Here's some things to think about before adding a comment/reply onto a physically disabled person's post:
Is the person talking about disabilities in general? Or are they only talking about physical disabilities?
Do they say specifically that neurodivergent people are welcome to comment? Or do they have a banner or tag that says DO NOT DERAIL
Check the comments and reblogs that are currently there. Are they already overrun with people making the same points you are? Are physically disabled voices getting drowned out?
Is the post tagged with cripplepunk only? (Aka not neuropunk or madpunk)
What is your addition adding to the conversation? How is it related to the original post? Is it shifting the conversation or generalizing it?
Did you actually read and internalize the post or did you only focus on adding your point of view.
Who is the intended audience for the post? Is it you? Are you listening or arguing?
Are you using their language for yourself?
Could the addition stand on its own as a separate post? (If so it probably should)

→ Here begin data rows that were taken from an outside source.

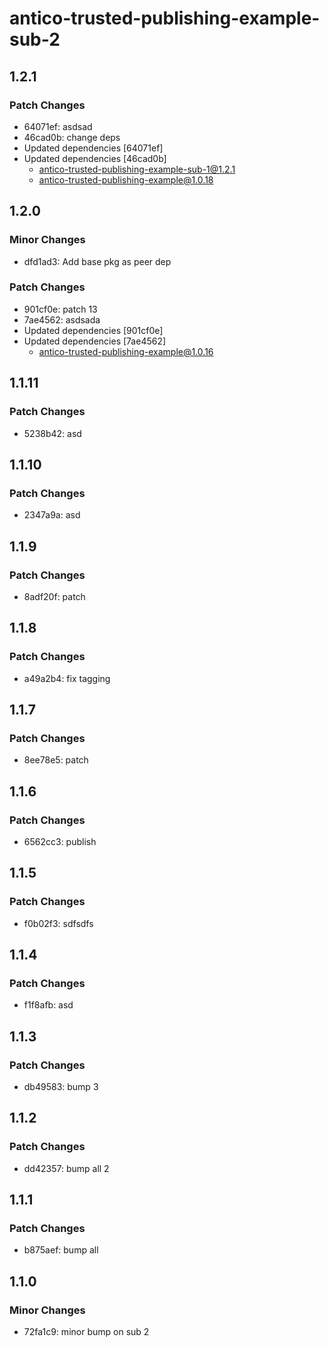 # antico-trusted-publishing-example-sub-2

## 1.2.1

### Patch Changes

- 64071ef: asdsad
- 46cad0b: change deps
- Updated dependencies [64071ef]
- Updated dependencies [46cad0b]
  - antico-trusted-publishing-example-sub-1@1.2.1
  - antico-trusted-publishing-example@1.0.18

## 1.2.0

### Minor Changes

- dfd1ad3: Add base pkg as peer dep

### Patch Changes

- 901cf0e: patch 13
- 7ae4562: asdsada
- Updated dependencies [901cf0e]
- Updated dependencies [7ae4562]
  - antico-trusted-publishing-example@1.0.16

## 1.1.11

### Patch Changes

- 5238b42: asd

## 1.1.10

### Patch Changes

- 2347a9a: asd

## 1.1.9

### Patch Changes

- 8adf20f: patch

## 1.1.8

### Patch Changes

- a49a2b4: fix tagging

## 1.1.7

### Patch Changes

- 8ee78e5: patch

## 1.1.6

### Patch Changes

- 6562cc3: publish

## 1.1.5

### Patch Changes

- f0b02f3: sdfsdfs

## 1.1.4

### Patch Changes

- f1f8afb: asd

## 1.1.3

### Patch Changes

- db49583: bump 3

## 1.1.2

### Patch Changes

- dd42357: bump all 2

## 1.1.1

### Patch Changes

- b875aef: bump all

## 1.1.0

### Minor Changes

- 72fa1c9: minor bump on sub 2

Think about how you would feel if someone did that to your post and everyone only talked about their problems and ignored your original statement. Think about how angry you'd be if they then said "you're not allowed to get mad cuz I said I wasn't derailing! I love you people!"
Also these questions can and should apply to other posts made by people who are frequently talked over (people of color, fat people, etc.) No your adhd autism does not count. There is a long history on this site of neurodivergent people talking over and taking over entire disability spaces and the problem persists today. This problem is why cripplepunk was created in the first place.
Yes mental illness deserves to be talked about. I'm proudly neurodivergent and often reblog posts from neurodivergent blogs. But you are able to make your own posts, you don't need to take over ours, especially when we are specifically pointing out how our physical disabilities differ from mental disabilities.
Also respect when someone asks you to please delete your addition. Mistakes happen what matters is how you respond to them. Learn from it and move on. Don't cry about the meanie cripples "censoring" you.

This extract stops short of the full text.